(Input material)
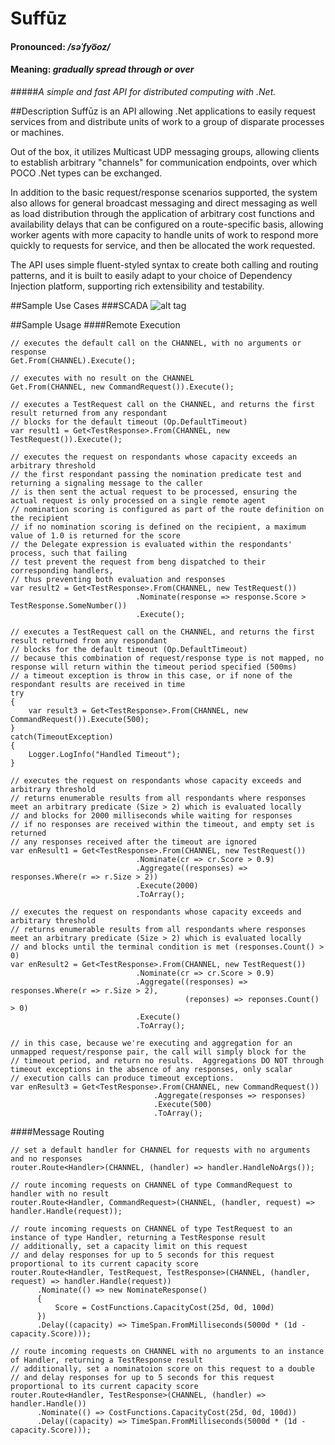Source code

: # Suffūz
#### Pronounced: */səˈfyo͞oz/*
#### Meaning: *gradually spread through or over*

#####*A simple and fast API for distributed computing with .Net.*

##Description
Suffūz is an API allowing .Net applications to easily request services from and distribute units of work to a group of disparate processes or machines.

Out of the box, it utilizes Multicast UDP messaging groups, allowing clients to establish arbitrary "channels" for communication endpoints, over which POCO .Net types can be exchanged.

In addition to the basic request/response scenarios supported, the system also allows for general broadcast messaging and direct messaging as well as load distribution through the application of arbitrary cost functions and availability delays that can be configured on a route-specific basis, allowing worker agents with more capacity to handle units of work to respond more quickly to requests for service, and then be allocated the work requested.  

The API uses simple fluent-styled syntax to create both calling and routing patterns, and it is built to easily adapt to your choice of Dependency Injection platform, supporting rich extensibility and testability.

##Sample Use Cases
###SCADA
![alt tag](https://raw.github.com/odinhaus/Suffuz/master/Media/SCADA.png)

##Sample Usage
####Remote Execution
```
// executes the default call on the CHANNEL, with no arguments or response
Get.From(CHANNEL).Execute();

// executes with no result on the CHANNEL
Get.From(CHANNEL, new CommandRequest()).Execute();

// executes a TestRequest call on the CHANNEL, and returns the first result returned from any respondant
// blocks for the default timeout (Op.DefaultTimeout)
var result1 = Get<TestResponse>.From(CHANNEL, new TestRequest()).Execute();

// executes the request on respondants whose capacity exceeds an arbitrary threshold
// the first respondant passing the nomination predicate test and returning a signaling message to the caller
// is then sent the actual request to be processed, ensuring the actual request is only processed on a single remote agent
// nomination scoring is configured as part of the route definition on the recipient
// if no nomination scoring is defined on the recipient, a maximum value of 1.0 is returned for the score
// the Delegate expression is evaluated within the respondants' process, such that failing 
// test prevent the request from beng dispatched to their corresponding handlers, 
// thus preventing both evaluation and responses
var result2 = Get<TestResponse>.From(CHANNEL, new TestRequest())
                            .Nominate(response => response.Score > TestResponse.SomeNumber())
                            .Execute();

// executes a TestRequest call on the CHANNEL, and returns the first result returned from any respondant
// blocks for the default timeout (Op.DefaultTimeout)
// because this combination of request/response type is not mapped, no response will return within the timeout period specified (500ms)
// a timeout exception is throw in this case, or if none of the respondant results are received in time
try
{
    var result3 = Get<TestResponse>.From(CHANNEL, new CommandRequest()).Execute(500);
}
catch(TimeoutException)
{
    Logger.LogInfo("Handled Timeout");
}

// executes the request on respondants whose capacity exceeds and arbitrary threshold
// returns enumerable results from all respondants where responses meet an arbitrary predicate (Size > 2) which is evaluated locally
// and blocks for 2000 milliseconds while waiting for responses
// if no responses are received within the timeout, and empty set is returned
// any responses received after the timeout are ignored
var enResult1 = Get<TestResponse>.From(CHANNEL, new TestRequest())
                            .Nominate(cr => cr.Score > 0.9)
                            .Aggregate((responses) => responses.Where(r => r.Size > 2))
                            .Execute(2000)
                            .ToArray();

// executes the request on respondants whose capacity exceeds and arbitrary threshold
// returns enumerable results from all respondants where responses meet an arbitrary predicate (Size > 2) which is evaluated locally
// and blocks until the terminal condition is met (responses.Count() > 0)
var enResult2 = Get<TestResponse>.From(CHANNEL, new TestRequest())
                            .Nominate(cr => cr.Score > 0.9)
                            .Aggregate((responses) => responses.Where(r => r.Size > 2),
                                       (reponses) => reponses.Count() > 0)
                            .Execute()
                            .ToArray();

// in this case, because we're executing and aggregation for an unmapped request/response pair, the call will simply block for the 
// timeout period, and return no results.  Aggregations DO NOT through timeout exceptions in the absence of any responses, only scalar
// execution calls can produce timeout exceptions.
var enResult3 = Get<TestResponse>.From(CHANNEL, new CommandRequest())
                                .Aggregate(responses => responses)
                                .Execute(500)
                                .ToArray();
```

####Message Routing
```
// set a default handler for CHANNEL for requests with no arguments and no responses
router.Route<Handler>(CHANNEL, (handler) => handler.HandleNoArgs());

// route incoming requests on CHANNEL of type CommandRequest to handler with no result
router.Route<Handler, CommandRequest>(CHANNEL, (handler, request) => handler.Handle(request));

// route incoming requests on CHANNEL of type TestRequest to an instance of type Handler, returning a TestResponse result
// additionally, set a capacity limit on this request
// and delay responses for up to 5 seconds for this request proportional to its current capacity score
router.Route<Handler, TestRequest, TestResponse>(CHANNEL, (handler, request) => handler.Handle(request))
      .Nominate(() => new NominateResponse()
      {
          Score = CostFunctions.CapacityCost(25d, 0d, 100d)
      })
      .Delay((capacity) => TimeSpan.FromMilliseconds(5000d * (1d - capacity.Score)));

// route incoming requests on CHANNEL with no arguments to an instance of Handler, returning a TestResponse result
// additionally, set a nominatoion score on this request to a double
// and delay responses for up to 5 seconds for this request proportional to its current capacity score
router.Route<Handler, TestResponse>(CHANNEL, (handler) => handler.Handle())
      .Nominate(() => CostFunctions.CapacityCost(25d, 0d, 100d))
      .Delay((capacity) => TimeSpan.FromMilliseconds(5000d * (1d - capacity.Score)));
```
---
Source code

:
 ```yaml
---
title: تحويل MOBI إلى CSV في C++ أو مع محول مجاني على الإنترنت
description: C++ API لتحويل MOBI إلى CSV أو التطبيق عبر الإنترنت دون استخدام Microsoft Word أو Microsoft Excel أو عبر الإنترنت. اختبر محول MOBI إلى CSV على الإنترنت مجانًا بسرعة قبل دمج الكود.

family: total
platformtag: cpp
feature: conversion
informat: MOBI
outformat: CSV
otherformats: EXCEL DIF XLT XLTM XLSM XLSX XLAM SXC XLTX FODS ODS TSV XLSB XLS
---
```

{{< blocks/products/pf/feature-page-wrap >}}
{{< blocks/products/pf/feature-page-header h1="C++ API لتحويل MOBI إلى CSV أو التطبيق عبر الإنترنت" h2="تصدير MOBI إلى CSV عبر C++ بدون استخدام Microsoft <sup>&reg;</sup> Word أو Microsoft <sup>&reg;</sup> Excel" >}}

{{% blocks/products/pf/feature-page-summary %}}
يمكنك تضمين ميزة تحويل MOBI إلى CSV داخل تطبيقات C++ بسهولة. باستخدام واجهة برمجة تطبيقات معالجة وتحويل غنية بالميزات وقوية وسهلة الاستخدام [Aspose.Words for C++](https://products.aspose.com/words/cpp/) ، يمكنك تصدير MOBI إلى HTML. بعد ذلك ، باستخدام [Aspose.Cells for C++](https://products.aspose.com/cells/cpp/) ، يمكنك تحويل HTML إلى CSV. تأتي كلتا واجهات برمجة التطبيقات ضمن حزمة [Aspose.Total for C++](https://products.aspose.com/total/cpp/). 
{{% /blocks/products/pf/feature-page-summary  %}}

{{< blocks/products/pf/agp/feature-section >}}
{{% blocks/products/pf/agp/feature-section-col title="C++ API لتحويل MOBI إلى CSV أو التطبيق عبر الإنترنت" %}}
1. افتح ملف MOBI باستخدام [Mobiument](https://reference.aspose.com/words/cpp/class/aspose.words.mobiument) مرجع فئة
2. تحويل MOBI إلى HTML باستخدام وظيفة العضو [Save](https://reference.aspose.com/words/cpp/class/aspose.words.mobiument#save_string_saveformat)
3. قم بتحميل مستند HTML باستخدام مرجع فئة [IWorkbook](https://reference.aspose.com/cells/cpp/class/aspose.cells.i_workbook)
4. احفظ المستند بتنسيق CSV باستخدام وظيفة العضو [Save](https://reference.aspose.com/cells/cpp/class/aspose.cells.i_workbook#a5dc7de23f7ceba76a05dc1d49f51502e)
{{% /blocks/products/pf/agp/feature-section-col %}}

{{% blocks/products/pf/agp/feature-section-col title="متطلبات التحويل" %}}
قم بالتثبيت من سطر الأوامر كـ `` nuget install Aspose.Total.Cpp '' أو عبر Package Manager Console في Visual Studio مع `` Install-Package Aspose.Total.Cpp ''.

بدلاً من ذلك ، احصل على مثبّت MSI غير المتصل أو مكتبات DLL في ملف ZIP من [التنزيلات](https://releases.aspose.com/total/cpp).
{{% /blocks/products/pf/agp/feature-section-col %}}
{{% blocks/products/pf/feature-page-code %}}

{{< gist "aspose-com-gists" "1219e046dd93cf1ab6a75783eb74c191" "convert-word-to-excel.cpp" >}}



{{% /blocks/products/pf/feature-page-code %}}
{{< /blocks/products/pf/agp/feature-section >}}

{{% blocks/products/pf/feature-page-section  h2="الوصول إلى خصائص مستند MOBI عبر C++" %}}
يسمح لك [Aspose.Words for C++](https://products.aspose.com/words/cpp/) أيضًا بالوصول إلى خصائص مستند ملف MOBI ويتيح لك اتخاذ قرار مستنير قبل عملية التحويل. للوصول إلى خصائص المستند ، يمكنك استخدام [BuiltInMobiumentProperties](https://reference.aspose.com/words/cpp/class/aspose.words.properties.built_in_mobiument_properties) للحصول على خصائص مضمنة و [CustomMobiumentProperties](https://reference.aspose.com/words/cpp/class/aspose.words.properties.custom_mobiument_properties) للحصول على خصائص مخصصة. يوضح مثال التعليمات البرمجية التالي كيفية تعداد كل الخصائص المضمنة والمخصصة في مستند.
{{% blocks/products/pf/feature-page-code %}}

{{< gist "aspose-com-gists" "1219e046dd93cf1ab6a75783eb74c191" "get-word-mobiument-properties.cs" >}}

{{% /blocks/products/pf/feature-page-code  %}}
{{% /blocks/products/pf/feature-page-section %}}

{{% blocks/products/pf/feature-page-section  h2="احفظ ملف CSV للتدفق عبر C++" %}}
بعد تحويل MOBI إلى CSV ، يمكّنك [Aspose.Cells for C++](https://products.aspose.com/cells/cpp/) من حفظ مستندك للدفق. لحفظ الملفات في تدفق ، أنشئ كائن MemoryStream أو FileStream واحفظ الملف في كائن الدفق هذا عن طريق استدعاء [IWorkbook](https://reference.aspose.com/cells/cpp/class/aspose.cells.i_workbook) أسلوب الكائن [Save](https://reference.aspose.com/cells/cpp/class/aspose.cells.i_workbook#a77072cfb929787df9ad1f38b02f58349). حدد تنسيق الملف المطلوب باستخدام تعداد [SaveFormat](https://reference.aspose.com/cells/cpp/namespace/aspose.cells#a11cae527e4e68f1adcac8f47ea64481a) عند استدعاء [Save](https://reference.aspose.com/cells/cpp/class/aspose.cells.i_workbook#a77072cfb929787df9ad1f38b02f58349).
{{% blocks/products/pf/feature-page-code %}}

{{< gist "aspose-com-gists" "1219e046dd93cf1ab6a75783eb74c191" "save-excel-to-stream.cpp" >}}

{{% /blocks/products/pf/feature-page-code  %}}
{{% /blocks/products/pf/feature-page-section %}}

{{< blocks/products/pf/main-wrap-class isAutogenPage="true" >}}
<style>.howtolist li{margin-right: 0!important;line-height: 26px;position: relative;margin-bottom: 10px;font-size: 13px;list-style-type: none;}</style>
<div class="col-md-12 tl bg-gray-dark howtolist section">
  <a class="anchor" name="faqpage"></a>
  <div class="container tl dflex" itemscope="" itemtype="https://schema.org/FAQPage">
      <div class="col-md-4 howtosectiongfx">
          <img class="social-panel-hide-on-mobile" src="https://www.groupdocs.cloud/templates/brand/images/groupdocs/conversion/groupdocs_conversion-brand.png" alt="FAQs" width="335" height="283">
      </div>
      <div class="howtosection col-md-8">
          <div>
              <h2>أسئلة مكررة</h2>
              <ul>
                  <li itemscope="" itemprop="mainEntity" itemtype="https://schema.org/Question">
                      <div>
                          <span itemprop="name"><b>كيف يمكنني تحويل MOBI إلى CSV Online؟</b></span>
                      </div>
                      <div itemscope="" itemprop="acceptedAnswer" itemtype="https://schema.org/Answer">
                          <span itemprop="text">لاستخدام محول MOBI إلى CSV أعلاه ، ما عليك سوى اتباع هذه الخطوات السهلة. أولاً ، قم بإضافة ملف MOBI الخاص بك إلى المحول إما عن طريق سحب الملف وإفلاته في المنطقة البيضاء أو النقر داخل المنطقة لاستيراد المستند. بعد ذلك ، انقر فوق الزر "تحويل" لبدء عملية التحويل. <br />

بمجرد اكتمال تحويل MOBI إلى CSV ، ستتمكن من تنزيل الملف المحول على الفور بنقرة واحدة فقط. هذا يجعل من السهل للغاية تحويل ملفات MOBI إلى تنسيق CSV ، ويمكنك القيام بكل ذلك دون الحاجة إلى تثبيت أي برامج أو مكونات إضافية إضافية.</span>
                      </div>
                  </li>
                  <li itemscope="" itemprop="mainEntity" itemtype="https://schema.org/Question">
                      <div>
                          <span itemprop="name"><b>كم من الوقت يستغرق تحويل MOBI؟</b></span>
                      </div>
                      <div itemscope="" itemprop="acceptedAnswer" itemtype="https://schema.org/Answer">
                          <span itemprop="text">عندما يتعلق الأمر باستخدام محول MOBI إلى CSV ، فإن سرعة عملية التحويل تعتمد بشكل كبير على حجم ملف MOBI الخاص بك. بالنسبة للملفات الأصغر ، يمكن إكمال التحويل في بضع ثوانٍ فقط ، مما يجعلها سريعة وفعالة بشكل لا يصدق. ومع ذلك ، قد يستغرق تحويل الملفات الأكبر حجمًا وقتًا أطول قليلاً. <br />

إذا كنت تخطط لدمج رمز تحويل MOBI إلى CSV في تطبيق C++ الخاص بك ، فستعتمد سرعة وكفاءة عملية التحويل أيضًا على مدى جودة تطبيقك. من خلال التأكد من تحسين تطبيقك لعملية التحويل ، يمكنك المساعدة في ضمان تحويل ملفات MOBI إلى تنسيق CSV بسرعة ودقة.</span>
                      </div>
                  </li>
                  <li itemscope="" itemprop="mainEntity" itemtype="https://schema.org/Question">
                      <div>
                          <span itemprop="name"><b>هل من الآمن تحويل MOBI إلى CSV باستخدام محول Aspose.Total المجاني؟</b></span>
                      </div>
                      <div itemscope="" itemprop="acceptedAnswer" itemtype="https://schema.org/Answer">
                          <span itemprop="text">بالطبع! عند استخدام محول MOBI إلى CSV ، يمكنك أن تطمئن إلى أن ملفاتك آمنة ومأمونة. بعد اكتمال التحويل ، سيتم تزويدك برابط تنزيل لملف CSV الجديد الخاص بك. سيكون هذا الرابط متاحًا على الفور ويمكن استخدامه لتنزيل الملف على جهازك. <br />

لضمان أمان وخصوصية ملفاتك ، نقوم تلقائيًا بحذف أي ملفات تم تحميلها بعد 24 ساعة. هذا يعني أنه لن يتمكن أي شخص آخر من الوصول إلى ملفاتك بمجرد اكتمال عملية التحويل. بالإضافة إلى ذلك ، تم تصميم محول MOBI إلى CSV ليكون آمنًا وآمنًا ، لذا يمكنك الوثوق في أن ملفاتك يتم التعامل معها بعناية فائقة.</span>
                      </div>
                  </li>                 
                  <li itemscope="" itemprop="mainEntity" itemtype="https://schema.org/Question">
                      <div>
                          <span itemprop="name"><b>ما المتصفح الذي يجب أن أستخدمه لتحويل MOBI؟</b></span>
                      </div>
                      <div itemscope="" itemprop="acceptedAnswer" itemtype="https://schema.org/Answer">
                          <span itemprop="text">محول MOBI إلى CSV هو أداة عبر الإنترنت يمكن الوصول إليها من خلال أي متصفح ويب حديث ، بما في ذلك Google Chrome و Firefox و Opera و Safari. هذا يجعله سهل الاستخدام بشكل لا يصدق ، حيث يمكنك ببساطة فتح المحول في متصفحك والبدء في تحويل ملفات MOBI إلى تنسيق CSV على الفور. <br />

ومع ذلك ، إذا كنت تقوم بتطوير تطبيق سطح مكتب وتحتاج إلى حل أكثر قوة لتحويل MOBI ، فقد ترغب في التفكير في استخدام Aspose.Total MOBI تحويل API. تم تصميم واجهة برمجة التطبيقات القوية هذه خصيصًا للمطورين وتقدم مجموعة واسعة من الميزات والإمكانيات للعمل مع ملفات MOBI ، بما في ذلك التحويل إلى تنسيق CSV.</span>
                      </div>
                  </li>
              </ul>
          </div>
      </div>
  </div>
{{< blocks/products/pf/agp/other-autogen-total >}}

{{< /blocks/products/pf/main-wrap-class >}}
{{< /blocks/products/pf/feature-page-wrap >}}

(Try it) Could you repeat exactly the lines in the listing above from the one with "بمجرد اكتمال تحويل" down to the one with "إذا كنت تخطط"? Include both of those lines.

(Finished task)
بمجرد اكتمال تحويل MOBI إلى CSV ، ستتمكن من تنزيل الملف المحول على الفور بنقرة واحدة فقط. هذا يجعل من السهل للغاية تحويل ملفات MOBI إلى تنسيق CSV ، ويمكنك القيام بكل ذلك دون الحاجة إلى تثبيت أي برامج أو مكونات إضافية إضافية.</span>
                      </div>
                  </li>
                  <li itemscope="" itemprop="mainEntity" itemtype="https://schema.org/Question">
                      <div>
                          <span itemprop="name"><b>كم من الوقت يستغرق تحويل MOBI؟</b></span>
                      </div>
                      <div itemscope="" itemprop="acceptedAnswer" itemtype="https://schema.org/Answer">
                          <span itemprop="text">عندما يتعلق الأمر باستخدام محول MOBI إلى CSV ، فإن سرعة عملية التحويل تعتمد بشكل كبير على حجم ملف MOBI الخاص بك. بالنسبة للملفات الأصغر ، يمكن إكمال التحويل في بضع ثوانٍ فقط ، مما يجعلها سريعة وفعالة بشكل لا يصدق. ومع ذلك ، قد يستغرق تحويل الملفات الأكبر حجمًا وقتًا أطول قليلاً. <br />

إذا كنت تخطط لدمج رمز تحويل MOBI إلى CSV في تطبيق C++ الخاص بك ، فستعتمد سرعة وكفاءة عملية التحويل أيضًا على مدى جودة تطبيقك. من خلال التأكد من تحسين تطبيقك لعملية التحويل ، يمكنك المساعدة في ضمان تحويل ملفات MOBI إلى تنسيق CSV بسرعة ودقة.</span>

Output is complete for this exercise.